When a new Pat/Prac resource is compared with all other resources of that type in the repository, there are four possible cases:

  • CASE 1: No MATCHED and no PROBABLE_MATCHED outcomes -> a new Person resource is created and linked to that Pat/Prac. All fields are copied from the Pat/Prac to the Person. If the incoming resource has an EID, it is copied to the Person. Otherwise a new unique uuid is created and used as the EID.

  • CASE 2: All of the MATCHED Pat/Prac resources are already linked to the same Person -> a new Link is created between the new Pat/Prac and that Person and is set to MATCHED.

  • CASE 3: The MATCHED Pat/Prac resources link to more than one Person -> link the Pat/Prac to the Person belonging to the Pat/Prac it had the highest matching score with. All other Person resources are marked as POSSIBLE_DUPLICATE of this first Person. These duplicates are manually reviewed later and either merged or marked as NO_MATCH and the system will no longer consider them as a POSSIBLE_DUPLICATE going forward.

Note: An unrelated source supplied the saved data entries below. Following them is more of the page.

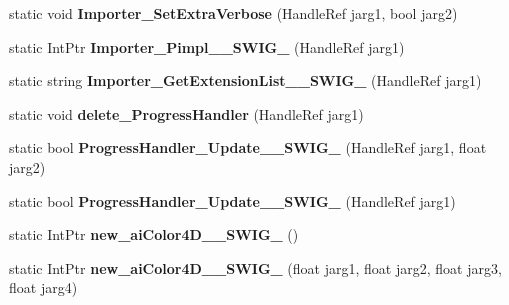 \begin{DoxyCompactItemize}
\item 
\hypertarget{class_assimp_p_i_n_v_o_k_e_a0c946b787c9e17cf79b2568c5ab0b05f}{static void {\bfseries Importer\+\_\+\+Set\+Extra\+Verbose} (Handle\+Ref jarg1, bool jarg2)}\label{class_assimp_p_i_n_v_o_k_e_a0c946b787c9e17cf79b2568c5ab0b05f}

\item 
\hypertarget{class_assimp_p_i_n_v_o_k_e_a54c9d51671dcbe5fc82e7666861a0d3a}{static Int\+Ptr {\bfseries Importer\+\_\+\+Pimpl\+\_\+\+\_\+\+S\+W\+I\+G\+\_} (Handle\+Ref jarg1)}\label{class_assimp_p_i_n_v_o_k_e_a54c9d51671dcbe5fc82e7666861a0d3a}

\item 
\hypertarget{class_assimp_p_i_n_v_o_k_e_a63df43864e06bc9c4dff3ee229b01c97}{static string {\bfseries Importer\+\_\+\+Get\+Extension\+List\+\_\+\+\_\+\+S\+W\+I\+G\+\_} (Handle\+Ref jarg1)}\label{class_assimp_p_i_n_v_o_k_e_a63df43864e06bc9c4dff3ee229b01c97}

\item 
\hypertarget{class_assimp_p_i_n_v_o_k_e_a808e65fa42b65cb49c4a038fd15622d5}{static void {\bfseries delete\+\_\+\+Progress\+Handler} (Handle\+Ref jarg1)}\label{class_assimp_p_i_n_v_o_k_e_a808e65fa42b65cb49c4a038fd15622d5}

\item 
\hypertarget{class_assimp_p_i_n_v_o_k_e_af1f70a57e73a5f60ed444907164b4d61}{static bool {\bfseries Progress\+Handler\+\_\+\+Update\+\_\+\+\_\+\+S\+W\+I\+G\+\_} (Handle\+Ref jarg1, float jarg2)}\label{class_assimp_p_i_n_v_o_k_e_af1f70a57e73a5f60ed444907164b4d61}

\item 
\hypertarget{class_assimp_p_i_n_v_o_k_e_ab8d7200b17333e15540e4469ca60e924}{static bool {\bfseries Progress\+Handler\+\_\+\+Update\+\_\+\+\_\+\+S\+W\+I\+G\+\_} (Handle\+Ref jarg1)}\label{class_assimp_p_i_n_v_o_k_e_ab8d7200b17333e15540e4469ca60e924}

\item 
\hypertarget{class_assimp_p_i_n_v_o_k_e_a7c1475d118e7a80f21694f2935e35db3}{static Int\+Ptr {\bfseries new\+\_\+ai\+Color4\+D\+\_\+\+\_\+\+S\+W\+I\+G\+\_} ()}\label{class_assimp_p_i_n_v_o_k_e_a7c1475d118e7a80f21694f2935e35db3}

\item 
\hypertarget{class_assimp_p_i_n_v_o_k_e_a0505136490d87523a328db04d00d200c}{static Int\+Ptr {\bfseries new\+\_\+ai\+Color4\+D\+\_\+\+\_\+\+S\+W\+I\+G\+\_} (float jarg1, float jarg2, float jarg3, float jarg4)}\label{class_assimp_p_i_n_v_o_k_e_a0505136490d87523a328db04d00d200c}


\end{DoxyCompactItemize}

  • CASE 4: Only PROBABLE_MATCH outcomes -> In this case, empi-link records are created with PROBABLE_MATCH outcome and await manual assignment to either NO_MATCH or MATCHED. Person resources are not changed.

Rules

hapi-empi rules are managed via a single json document. This document contains a version. empi-links derived from these rules are marked with this version. The following configuration is stored in the rules:

  • resourceSearchParams: These define fields which must have at least one exact match before two resources are considered for matching. This is like a list of "pre-searches" that find potential candidates for matches, to avoid the expensive operation of running a match score calculation on all resources in the system. E.g. you may only wish to consider matching two Patients if they either share at least one identifier in common or have the same birthday.
[ {
    "resourceType" : "Patient",
    "searchParam" : "birthdate"
}, {
    "resourceType" : "Patient",
    "searchParam" : "identifier"
} ]
  • filterSearchParams When searching for match candidates, only resources that match this filter are considered. E.g. you may wish to only search for Patients for which active=true.
[ {
    "resourceType" : "Patient",
    "searchParam" : "active",
    "fixedValue" : "true"
} ]
  • matchFields Once the match candidates have been found, they are then each assigned a match vector that marks which fields match. The match vector is determined by a list of matchFields. Each matchField defines a name, distance metric, a success threshold, a resource type, and resource path to check. For example:
{
    "name" : "patient-given",
    "resourceType" : "Patient",
    "resourcePath" : "name.given",
    "metric" : "COSINE",
    "matchThreshold" : 0.8
}
  • weightMap A map which converts combinations of successful matchFields into a scalar score for overall matching of a given pair of resources.

  • noMatchThreshold, matchThreshold: If the weightMap score is above the matchThreshold, it is a MATCH. If between noMatchThreshold and matchThreshold it is a PROBABLE_MATCH. If it is below the noMatchThreshold, it is a NO_MATCH.